What does it mean for statistical analysis?
That, I'm not so sure. Multicollinearity is a serious issue, and there a various approaches for dealing with it. But my attitude so far has been:
If you work with real data and run into numerical problems, it's not a problem with numerical accuracy but with your data, or with your model.
We should still use basic precautions like scaling our variables appropriately, but if we have high multicollinearity, then it mainly means that the model that we specified is asking for information that's not in the data. In certain directions the data is not informative enough to reliably identify some parameters. Given measurement errors, noise in the data and misspecification, there are many other parts to worry about before machine precision becomes important. For a related discussion see this thread on the statsmodels mailinglist.

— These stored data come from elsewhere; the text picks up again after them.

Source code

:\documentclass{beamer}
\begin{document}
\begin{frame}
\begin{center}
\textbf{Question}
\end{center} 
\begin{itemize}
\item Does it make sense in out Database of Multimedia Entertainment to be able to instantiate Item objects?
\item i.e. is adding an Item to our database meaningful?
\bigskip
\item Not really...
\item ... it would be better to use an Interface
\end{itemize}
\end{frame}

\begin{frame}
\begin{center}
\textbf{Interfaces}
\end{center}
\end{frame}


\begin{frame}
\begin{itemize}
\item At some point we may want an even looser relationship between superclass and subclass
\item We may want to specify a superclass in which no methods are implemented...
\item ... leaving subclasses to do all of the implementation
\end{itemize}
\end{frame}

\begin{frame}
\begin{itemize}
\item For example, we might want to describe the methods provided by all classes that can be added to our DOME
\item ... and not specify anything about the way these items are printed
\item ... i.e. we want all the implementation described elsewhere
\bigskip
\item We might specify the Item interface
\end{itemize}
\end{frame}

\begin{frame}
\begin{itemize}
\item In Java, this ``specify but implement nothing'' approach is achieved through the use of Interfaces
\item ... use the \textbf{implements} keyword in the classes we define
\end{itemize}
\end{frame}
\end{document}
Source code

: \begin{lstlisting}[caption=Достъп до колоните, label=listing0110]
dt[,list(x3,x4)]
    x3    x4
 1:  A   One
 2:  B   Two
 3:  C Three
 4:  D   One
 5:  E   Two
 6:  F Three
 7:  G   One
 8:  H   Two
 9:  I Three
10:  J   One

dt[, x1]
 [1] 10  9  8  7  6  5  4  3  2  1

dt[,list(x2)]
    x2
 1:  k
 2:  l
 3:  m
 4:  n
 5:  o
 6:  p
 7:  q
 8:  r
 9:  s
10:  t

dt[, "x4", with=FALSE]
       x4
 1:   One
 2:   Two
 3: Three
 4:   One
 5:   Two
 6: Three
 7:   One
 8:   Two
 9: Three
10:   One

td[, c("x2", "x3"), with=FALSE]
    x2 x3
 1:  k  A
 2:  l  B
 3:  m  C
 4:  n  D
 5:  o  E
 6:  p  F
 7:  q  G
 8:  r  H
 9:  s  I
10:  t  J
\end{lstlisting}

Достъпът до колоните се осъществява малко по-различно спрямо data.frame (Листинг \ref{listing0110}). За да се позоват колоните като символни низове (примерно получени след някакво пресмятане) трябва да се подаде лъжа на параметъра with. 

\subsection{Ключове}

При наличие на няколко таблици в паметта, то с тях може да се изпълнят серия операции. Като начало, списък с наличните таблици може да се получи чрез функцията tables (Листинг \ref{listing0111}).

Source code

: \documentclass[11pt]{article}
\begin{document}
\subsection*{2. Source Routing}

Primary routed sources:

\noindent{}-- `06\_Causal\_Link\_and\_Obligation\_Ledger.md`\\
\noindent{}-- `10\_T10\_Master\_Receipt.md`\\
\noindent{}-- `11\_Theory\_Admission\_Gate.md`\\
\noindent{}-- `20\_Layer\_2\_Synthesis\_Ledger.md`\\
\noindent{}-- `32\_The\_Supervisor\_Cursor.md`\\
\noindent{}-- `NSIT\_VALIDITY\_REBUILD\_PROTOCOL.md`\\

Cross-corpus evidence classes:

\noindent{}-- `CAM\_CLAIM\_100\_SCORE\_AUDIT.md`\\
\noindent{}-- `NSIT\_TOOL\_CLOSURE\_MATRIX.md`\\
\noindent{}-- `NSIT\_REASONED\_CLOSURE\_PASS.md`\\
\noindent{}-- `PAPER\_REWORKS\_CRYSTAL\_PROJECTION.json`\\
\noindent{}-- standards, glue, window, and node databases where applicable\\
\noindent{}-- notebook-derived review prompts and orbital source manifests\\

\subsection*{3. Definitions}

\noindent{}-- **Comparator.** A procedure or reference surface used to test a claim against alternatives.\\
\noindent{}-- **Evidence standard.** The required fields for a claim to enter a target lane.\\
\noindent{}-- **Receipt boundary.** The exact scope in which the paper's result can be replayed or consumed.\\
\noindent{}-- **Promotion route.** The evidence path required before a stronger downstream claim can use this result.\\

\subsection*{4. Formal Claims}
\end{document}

I tried before to come up with a case where standardizing (zscoring) the design matrix helps in improving the precision of the estimates but I didn't manage. Whether I zscored or not, the results where essentially the same. Now, I have a test case to add to statsmodels. I am sceptical about automatic rescaling, but I started a while ago to look into how to make it easier for users to use predefined transforms in statsmodels, instead of having to code them from scratch.
I'm not an expert in numerical analysis and don't intend to become one, my "numerical incompetence" has improved only a bit since this although I know now a bit more linear algebra.
I put a script with the NIST case in this gist. I haven't yet copied over the parts from the interpreter sessions.
A final comment:
I don't like long interpreter sessions, I usually convert everything as fast as possible to a script. For this, I copied everything directly from the session. After cleaning up the original script a bit, I'm getting different numbers for the log relative error (LRE). I'm now using scipy.linalg.pinv inside statsmodels, and LRE is in this case a measure for the behavior at machine precision, and bounces anywhere between 5 and 8. This is a good result in that we can still get estimates with a reasonable precision, but it makes LRE unreliable for replicating the results. I will make a proper script and unittest later, so that I can be more certain about how much the numbers change and whether there isn't a bug somewhere in my "live" session.